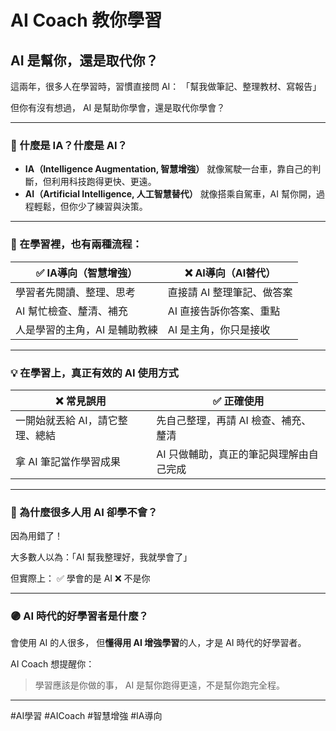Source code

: # AI Coach 教你學習

## AI 是幫你，還是取代你？

這兩年，很多人在學習時，習慣直接問 AI：
 「幫我做筆記、整理教材、寫報告」

但你有沒有想過，
 AI 是幫助你學會，還是取代你學會？

------

### 🌟 什麼是 IA？什麼是 AI？

- **IA（Intelligence Augmentation, 智慧增強）**
     就像駕駛一台車，靠自己的判斷，但利用科技跑得更快、更遠。
- **AI（Artificial Intelligence, 人工智慧替代）**
     就像搭乘自駕車，AI 幫你開，過程輕鬆，但你少了練習與決策。

------

### 🌱 在學習裡，也有兩種流程：

| ✅ IA導向（智慧增強）          | ❌ AI導向（AI替代）         |
| ----------------------------- | -------------------------- |
| 學習者先閱讀、整理、思考      | 直接請 AI 整理筆記、做答案 |
| AI 幫忙檢查、釐清、補充       | AI 直接告訴你答案、重點    |
| 人是學習的主角，AI 是輔助教練 | AI 是主角，你只是接收      |

------

### 💡 在學習上，真正有效的 AI 使用方式

| ❌ 常見誤用                      | ✅ 正確使用                              |
| ------------------------------- | --------------------------------------- |
| 一開始就丟給 AI，請它整理、總結 | 先自己整理，再請 AI 檢查、補充、釐清    |
| 拿 AI 筆記當作學習成果          | AI 只做輔助，真正的筆記與理解由自己完成 |

------

### 🚩 為什麼很多人用 AI 卻學不會？

因為用錯了！

大多數人以為：「AI 幫我整理好，我就學會了」

但實際上： ✅ 學會的是 AI
 ❌ 不是你

------

### 🟣 AI 時代的好學習者是什麼？

會使用 AI 的人很多，
 但**懂得用 AI 增強學習**的人，才是 AI 時代的好學習者。

AI Coach 想提醒你：

> 學習應該是你做的事，
>  AI 是幫你跑得更遠，不是幫你跑完全程。

------

\#AI學習 #AICoach #智慧增強 #IA導向



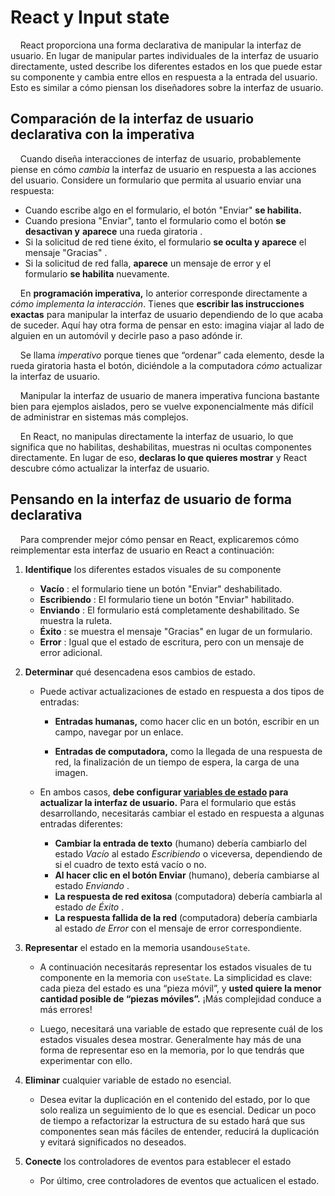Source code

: # React y Input state

    React proporciona una forma declarativa de manipular la interfaz de usuario. En lugar de manipular partes individuales de la interfaz de usuario directamente, usted describe los diferentes estados en los que puede estar su componente y cambia entre ellos en respuesta a la entrada del usuario. Esto es similar a cómo piensan los diseñadores sobre la interfaz de usuario.

## Comparación de la interfaz de usuario declarativa con la imperativa

    Cuando diseña interacciones de interfaz de usuario, probablemente piense en cómo *cambia* la interfaz de usuario en respuesta a las acciones del usuario. Considere un formulario que permita al usuario enviar una respuesta:

+ Cuando escribe algo en el formulario, el botón "Enviar" **se habilita.**
+ Cuando presiona "Enviar", tanto el formulario como el botón **se desactivan y** **aparece** una rueda giratoria .
+ Si la solicitud de red tiene éxito, el formulario **se oculta y** **aparece** el mensaje "Gracias" .
+ Si la solicitud de red falla, **aparece** un mensaje de error y el formulario **se habilita** nuevamente.

    En **programación imperativa,** lo anterior corresponde directamente a *cómo implementa la interacción*. Tienes que **escribir las instrucciones exactas** para manipular la interfaz de usuario dependiendo de lo que acaba de suceder. Aquí hay otra forma de pensar en esto: imagina viajar al lado de alguien en un automóvil y decirle paso a paso adónde ir.

    Se llama *imperativo* porque tienes que “ordenar” cada elemento, desde la rueda giratoria hasta el botón, diciéndole a la computadora *cómo* actualizar la interfaz de usuario.

    Manipular la interfaz de usuario de manera imperativa funciona bastante bien para ejemplos aislados, pero se vuelve exponencialmente más difícil de administrar en sistemas más complejos.

    En React, no manipulas directamente la interfaz de usuario, lo que significa que no habilitas, deshabilitas, muestras ni ocultas componentes directamente. En lugar de eso, **declaras lo que quieres mostrar** y React descubre cómo actualizar la interfaz de usuario.

## Pensando en la interfaz de usuario de forma declarativa

    Para comprender mejor cómo pensar en React, explicaremos cómo reimplementar esta interfaz de usuario en React a continuación:

1. **Identifique** los diferentes estados visuales de su componente
   + **Vacío** : el formulario tiene un botón "Enviar" deshabilitado.
   + **Escribiendo** : El formulario tiene un botón "Enviar" habilitado.
   + **Enviando** : El formulario está completamente deshabilitado. Se muestra la ruleta.
   + **Éxito** : se muestra el mensaje "Gracias" en lugar de un formulario.
   + **Error** : Igual que el estado de escritura, pero con un mensaje de error adicional.
2. **Determinar** qué desencadena esos cambios de estado.
   * Puede activar actualizaciones de estado en respuesta a dos tipos de entradas:
     
     + **Entradas humanas,** como hacer clic en un botón, escribir en un campo, navegar por un enlace.
     
     + **Entradas de computadora,** como la llegada de una respuesta de red, la finalización de un tiempo de espera, la carga de una imagen.
   
   + En ambos casos, **debe configurar <u>variables de estado</u> para actualizar la interfaz de usuario.** Para el formulario que estás desarrollando, necesitarás cambiar el estado en respuesta a algunas entradas diferentes:
     
     + **Cambiar la entrada de texto** (humano) debería cambiarlo del estado *Vacío* al estado *Escribiendo* o viceversa, dependiendo de si el cuadro de texto está vacío o no.
     + **Al hacer clic en el botón Enviar** (humano), debería cambiarse al estado *Enviando* .
     + **La respuesta de red exitosa** (computadora) debería cambiarla al estado *de Éxito* .
     + **La respuesta fallida de la red** (computadora) debería cambiarla al estado *de Error* con el mensaje de error correspondiente.

3. **Representar** el estado en la memoria usando`useState`.
   
   + A continuación necesitarás representar los estados visuales de tu componente en la memoria con `useState`. La simplicidad es clave: cada pieza del estado es una “pieza móvil”, y **usted quiere la menor cantidad posible de “piezas móviles”.** ¡Más complejidad conduce a más errores!
   
   + Luego, necesitará una variable de estado que represente cuál de los estados visuales desea mostrar. Generalmente hay más de una forma de representar eso en la memoria, por lo que tendrás que experimentar con ello.
4. **Eliminar** cualquier variable de estado no esencial.
   + Desea evitar la duplicación en el contenido del estado, por lo que solo realiza un seguimiento de lo que es esencial. Dedicar un poco de tiempo a refactorizar la estructura de su estado hará que sus componentes sean más fáciles de entender, reducirá la duplicación y evitará significados no deseados.
5. **Conecte** los controladores de eventos para establecer el estado
   + Por último, cree controladores de eventos que actualicen el estado.


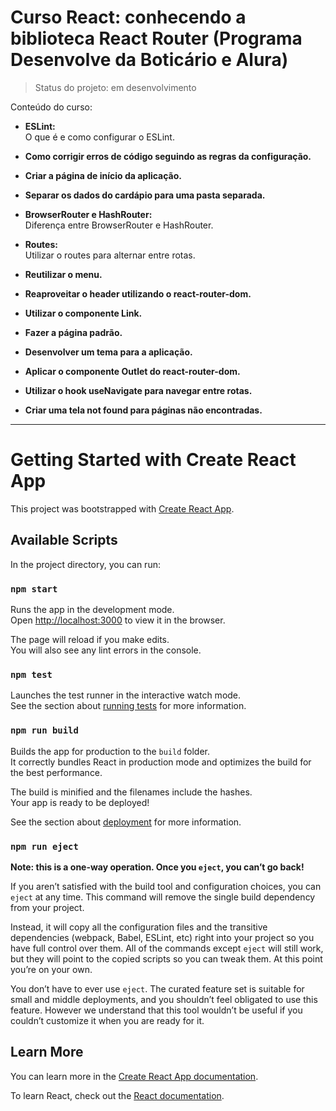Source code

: # Curso React: conhecendo a biblioteca React Router (Programa Desenvolve da Boticário e Alura)

> Status do projeto: em desenvolvimento

Conteúdo do curso:

* **ESLint:** <br>
O que é e como configurar o ESLint.

* **Como corrigir erros de código seguindo as regras da configuração.** <br>

* **Criar a página de início da aplicação.** <br>

* **Separar os dados do cardápio para uma pasta separada.** <br>

* **BrowserRouter e HashRouter:** <br>
Diferença entre BrowserRouter e HashRouter.

* **Routes:** <br>
Utilizar o routes para alternar entre rotas.

* **Reutilizar o menu.** <br>

* **Reaproveitar o header utilizando o react-router-dom.** <br>

* **Utilizar o componente Link.** <br>

* **Fazer a página padrão.** <br>

* **Desenvolver um tema para a aplicação.** <br>

* **Aplicar o componente Outlet do react-router-dom.** <br>

* **Utilizar o hook useNavigate para navegar entre rotas.** <br>

* **Criar uma tela not found para páginas não encontradas.** <br>

-----

# Getting Started with Create React App

This project was bootstrapped with [Create React App](https://github.com/facebook/create-react-app).

## Available Scripts

In the project directory, you can run:

### `npm start`

Runs the app in the development mode.\
Open [http://localhost:3000](http://localhost:3000) to view it in the browser.

The page will reload if you make edits.\
You will also see any lint errors in the console.

### `npm test`

Launches the test runner in the interactive watch mode.\
See the section about [running tests](https://facebook.github.io/create-react-app/docs/running-tests) for more information.

### `npm run build`

Builds the app for production to the `build` folder.\
It correctly bundles React in production mode and optimizes the build for the best performance.

The build is minified and the filenames include the hashes.\
Your app is ready to be deployed!

See the section about [deployment](https://facebook.github.io/create-react-app/docs/deployment) for more information.

### `npm run eject`

**Note: this is a one-way operation. Once you `eject`, you can’t go back!**

If you aren’t satisfied with the build tool and configuration choices, you can `eject` at any time. This command will remove the single build dependency from your project.

Instead, it will copy all the configuration files and the transitive dependencies (webpack, Babel, ESLint, etc) right into your project so you have full control over them. All of the commands except `eject` will still work, but they will point to the copied scripts so you can tweak them. At this point you’re on your own.

You don’t have to ever use `eject`. The curated feature set is suitable for small and middle deployments, and you shouldn’t feel obligated to use this feature. However we understand that this tool wouldn’t be useful if you couldn’t customize it when you are ready for it.

## Learn More

You can learn more in the [Create React App documentation](https://facebook.github.io/create-react-app/docs/getting-started).

To learn React, check out the [React documentation](https://reactjs.org/).
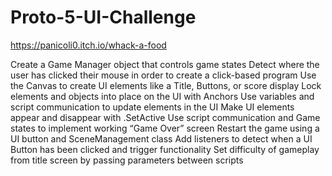 # Proto-5-UI-Challenge

https://panicoli0.itch.io/whack-a-food 
 
Create a Game Manager object that controls game states 
Detect where the user has clicked their mouse in order to create a click-based program
Use the Canvas to create UI elements like a Title, Buttons, or score display
Lock elements and objects into place on the UI with Anchors
Use variables and script communication to update elements in the UI
Make UI elements appear and disappear with .SetActive
Use script communication and Game states to implement working “Game Over” screen
Restart the game using a UI button and SceneManagement class
Add listeners to detect when a UI Button has been clicked and trigger functionality 
Set difficulty of gameplay from title screen by passing parameters between scripts
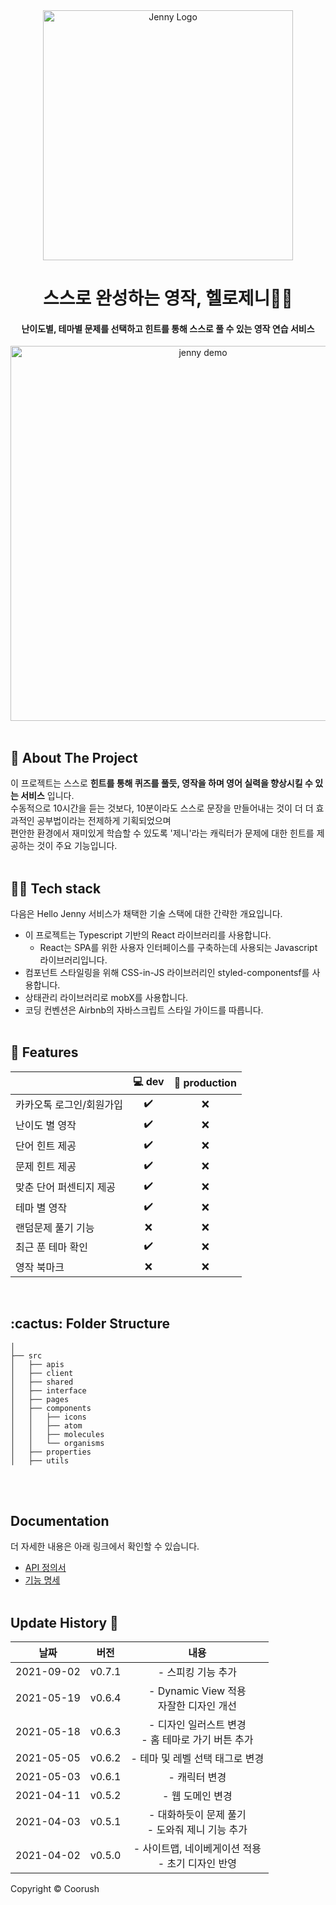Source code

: 
<div align="center">
  <img width="400" src="https://github.com/congchu/hello-jenny-react/blob/main/public/logo2.png?raw=true" alt="Jenny Logo">
  <h1>스스로 완성하는 영작, 헬로제니👋🏻</h1>
  <h4> 난이도별, 테마별 문제를 선택하고 힌트를 통해 스스로 풀 수 있는 영작 연습 서비스</h4>
</div>
<div align="center">
  <img align="center" width="600" src="https://alpha.hellojenny.io/assets/home/demo.gif" alt="jenny demo"/>
</div>

      
<br/>

## 📝 About The Project
이 프로젝트는 스스로 <b>힌트를 통해 퀴즈를 풀듯, 영작을 하며 영어 실력을 향상시킬 수 있는 서비스</b> 입니다. <br/>수동적으로 10시간을 듣는 것보다, 10분이라도 스스로 문장을 만들어내는 것이 더 더 효과적인 공부법이라는 전제하게 기획되었으며 
<br/>편안한 환경에서 재미있게 학습할 수 있도록 '제니'라는 캐릭터가 문제에 대한 힌트를 제공하는 것이 주요 기능입니다.
<br/><br/>


## 👨‍💻 Tech stack
다음은 Hello Jenny 서비스가 채택한 기술 스택에 대한 간략한 개요입니다.

- 이 프로젝트는 Typescript 기반의 React 라이브러리를 사용합니다. 
  - React는 SPA를 위한 사용자 인터페이스를 구축하는데 사용되는 Javascript 라이브러리입니다.
- 컴포넌트 스타일링을 위해 CSS-in-JS 라이브러리인 styled-componentsf를 사용합니다.
- 상태관리 라이브러리로 mobX를 사용합니다.
- 코딩 컨벤션은 Airbnb의 자바스크립트 스타일 가이드를 따릅니다.
<br/><br/>
     
## 💪 Features

      
|                            | 💻 dev     | 🚀 production |
| -------------------------- | :----------------: | :-------------: |
| 카카오톡 로그인/회원가입         |         ✔️         |        ❌        |
| 난이도 별 영작                 |         ✔️         |        ❌        |
| 단어 힌트 제공                 |         ✔️         |        ❌        |
| 문제 힌트 제공                 |         ✔️         |        ❌        |
| 맞춘 단어 퍼센티지 제공           |         ✔️         |        ❌        |
| 테마 별 영작                  |          ✔️         |        ❌        |
| 랜덤문제 풀기 기능              |         ❌         |        ❌        |
| 최근 푼 테마 확인              |         ✔️         |        ❌        |
| 영작 북마크                   |         ❌         |        ❌        |


<br/>

<!-- :paw_prints:-->
<!-- FOLDER STRUCTURE -->
<h2 id="folder-structure"> :cactus: Folder Structure</h2>

    │
    ├── src
    │   ├── apis
    │   ├── client
    │   ├── shared
    │   ├── interface
    │   ├── pages
    │   ├── components
    │   │   ├── icons
    │   │   ├── atom
    │   │   ├── molecules
    │   │   └── organisms
    │   ├── properties
    │   ├── utils

<br/><br/>

## Documentation
더 자세한 내용은 아래 링크에서 확인할 수 있습니다.
- [API 정의서](https://www.notion.so/cucus/API-1a7df2430fea4af4a49ef4c6ac59b533)
- [기능 명세](https://www.notion.so/cucus/3c24fa19b650432aaa8e06ff3e40f006)
<br/><br/>

## Update History 🌳
| 날짜 | 버전 | 내용 | 
| -------------------------- | :----------------: | :-------------: |
|2021-09-02|v0.7.1 |- 스피킹 기능 추가 |
|2021-05-19|v0.6.4 |- Dynamic View 적용 <br/> 자잘한 디자인 개선 |
|2021-05-18|v0.6.3 |- 디자인 일러스트 변경<br/>- 홈 테마로 가기 버튼 추가 |
|2021-05-05|v0.6.2 |- 테마 및 레벨 선택 태그로 변경 |
|2021-05-03|v0.6.1 |- 캐릭터 변경|
|2021-04-11|v0.5.2 |- 웹 도메인 변경 |
|2021-04-03|v0.5.1 |- 대화하듯이 문제 풀기<br/>- 도와줘 제니 기능 추가|
|2021-04-02|v0.5.0 |- 사이트맵, 네이베게이션 적용 <br/> - 초기 디자인 반영|




Copyright © Coorush
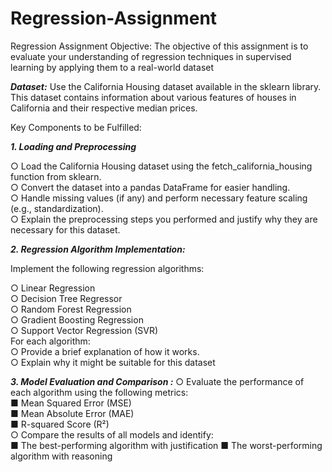 # Regression-Assignment
Regression Assignment Objective:  The objective of this assignment is to evaluate your understanding of regression techniques in supervised learning by applying them to a real-world dataset  

***Dataset:***
Use the California Housing dataset available in the sklearn library. This dataset contains information about various features of houses in California and their respective median prices.   

Key Components to be Fulfilled:  

***1.	Loading and Preprocessing***

○	Load the California Housing dataset using the fetch_california_housing function from sklearn.  
○	Convert the dataset into a pandas DataFrame for easier handling.  
○	Handle missing values (if any) and perform necessary feature scaling (e.g., standardization).  
○	Explain the preprocessing steps you performed and justify why they are necessary for this dataset.  

***2.	Regression Algorithm Implementation:***  

 Implement the following regression algorithms:  

○	Linear Regression  
○	Decision Tree Regressor  
○	Random Forest Regression  
○	Gradient Boosting Regression  
○	Support Vector Regression (SVR)  
 For each algorithm:  
○	Provide a brief explanation of how it works.  
○	Explain why it might be suitable for this dataset  


***3.	Model Evaluation and Comparison :***
○	Evaluate the performance of each algorithm using the following metrics:  
■	Mean Squared Error (MSE)  
■	Mean Absolute Error (MAE)  
■	R-squared Score (R²)  
○	Compare the results of all models and identify:  
■	The best-performing algorithm with justification 
■	The worst-performing algorithm with reasoning  




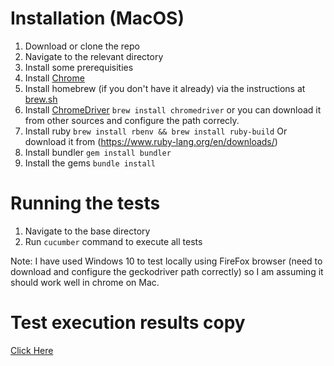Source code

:# Installation (MacOS)

1. Download or clone the repo
2. Navigate to the relevant directory
3. Install some prerequisities
4. Install [Chrome](https://www.google.com/intl/en_uk/chrome/browser/desktop/index.html)
5. Install homebrew (if you don't have it already) via the instructions at [brew.sh](http://brew.sh/)
6. Install [ChromeDriver](https://sites.google.com/a/chromium.org/chromedriver/) `brew install chromedriver` or you can download it from other sources and configure the path correcly.
7. Install ruby `brew install rbenv && brew install ruby-build` Or download it from (https://www.ruby-lang.org/en/downloads/)
8. Install bundler `gem install bundler`
9. Install the gems `bundle install`

# Running the tests

1. Navigate to the base directory
2. Run `cucumber` command to execute all tests

Note: I have used Windows 10 to test locally using FireFox browser (need to download and configure the geckodriver path correctly) so I am assuming it should work well in chrome on Mac.

# Test execution results copy

[Click Here](https://user-images.githubusercontent.com/17201230/34749126-a3183cb4-f597-11e7-83ab-32b91c34e700.PNG)

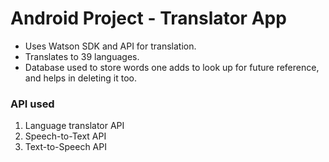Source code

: # Android Project - Translator App
* Uses Watson SDK and API for translation.
* Translates to 39 languages. 
* Database used to store words one adds to look up for future reference, and helps in deleting it too.

### API used
1. Language translator API
2. Speech-to-Text API
3. Text-to-Speech API
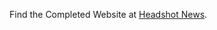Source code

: Find the Completed Website at [Headshot News]([https://pages.github.com/](https://669aed6acddb9b3e289bdc5f--funny-kitten-d07438.netlify.app/)).

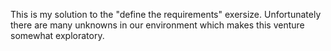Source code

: This is my solution to the "define the requirements" exersize. Unfortunately there are many unknowns in our environment
which makes this venture somewhat exploratory. 

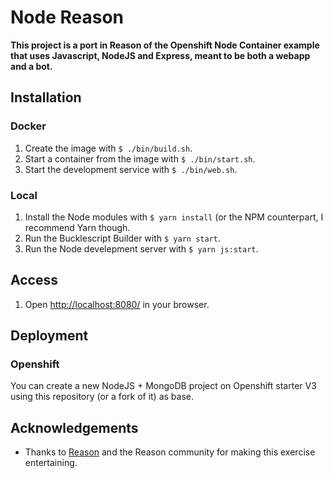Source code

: # Node Reason  

__This project is a port in Reason of the Openshift Node Container example that uses Javascript, NodeJS and Express, meant to be both a webapp and a bot.__  

## Installation  

### Docker  

1. Create the image with `$ ./bin/build.sh`.  
1. Start a container from the image with `$ ./bin/start.sh`.  
1. Start the development service with `$ ./bin/web.sh`.  

### Local  

1. Install the Node modules with `$ yarn install` (or the NPM counterpart, I recommend Yarn though.  
1. Run the Bucklescript Builder with `$ yarn start`.  
1. Run the Node develepment server with `$ yarn js:start`.  

## Access  

1. Open [http://localhost:8080/](http://localhost:8080/) in your browser.  

## Deployment  

### Openshift  

You can create a new NodeJS + MongoDB project on Openshift starter V3 using this repository (or a fork of it) as base.

## Acknowledgements  

* Thanks to [Reason](https://reasonml.github.io) and the Reason community for making this exercise entertaining.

◇ ◇ ◇

__Problem statement__
Print exactly, and print only, the lines from the line with "in our environment" through the last line of the entries, both ends included. No pictures belong in the result.

__Written response__
: This is my solution to the "define the requirements" exersize. Unfortunately there are many unknowns in our environment
which makes this venture somewhat exploratory. 

Source code

: # Node Reason  

__This project is a port in Reason of the Openshift Node Container example that uses Javascript, NodeJS and Express, meant to be both a webapp and a bot.__  

## Installation  

### Docker  

1. Create the image with `$ ./bin/build.sh`.  
1. Start a container from the image with `$ ./bin/start.sh`.  
1. Start the development service with `$ ./bin/web.sh`.  

### Local  

1. Install the Node modules with `$ yarn install` (or the NPM counterpart, I recommend Yarn though.  
1. Run the Bucklescript Builder with `$ yarn start`.  
1. Run the Node develepment server with `$ yarn js:start`.  

## Access  

1. Open [http://localhost:8080/](http://localhost:8080/) in your browser.  

## Deployment  

### Openshift  

You can create a new NodeJS + MongoDB project on Openshift starter V3 using this repository (or a fork of it) as base.

## Acknowledgements  

* Thanks to [Reason](https://reasonml.github.io) and the Reason community for making this exercise entertaining.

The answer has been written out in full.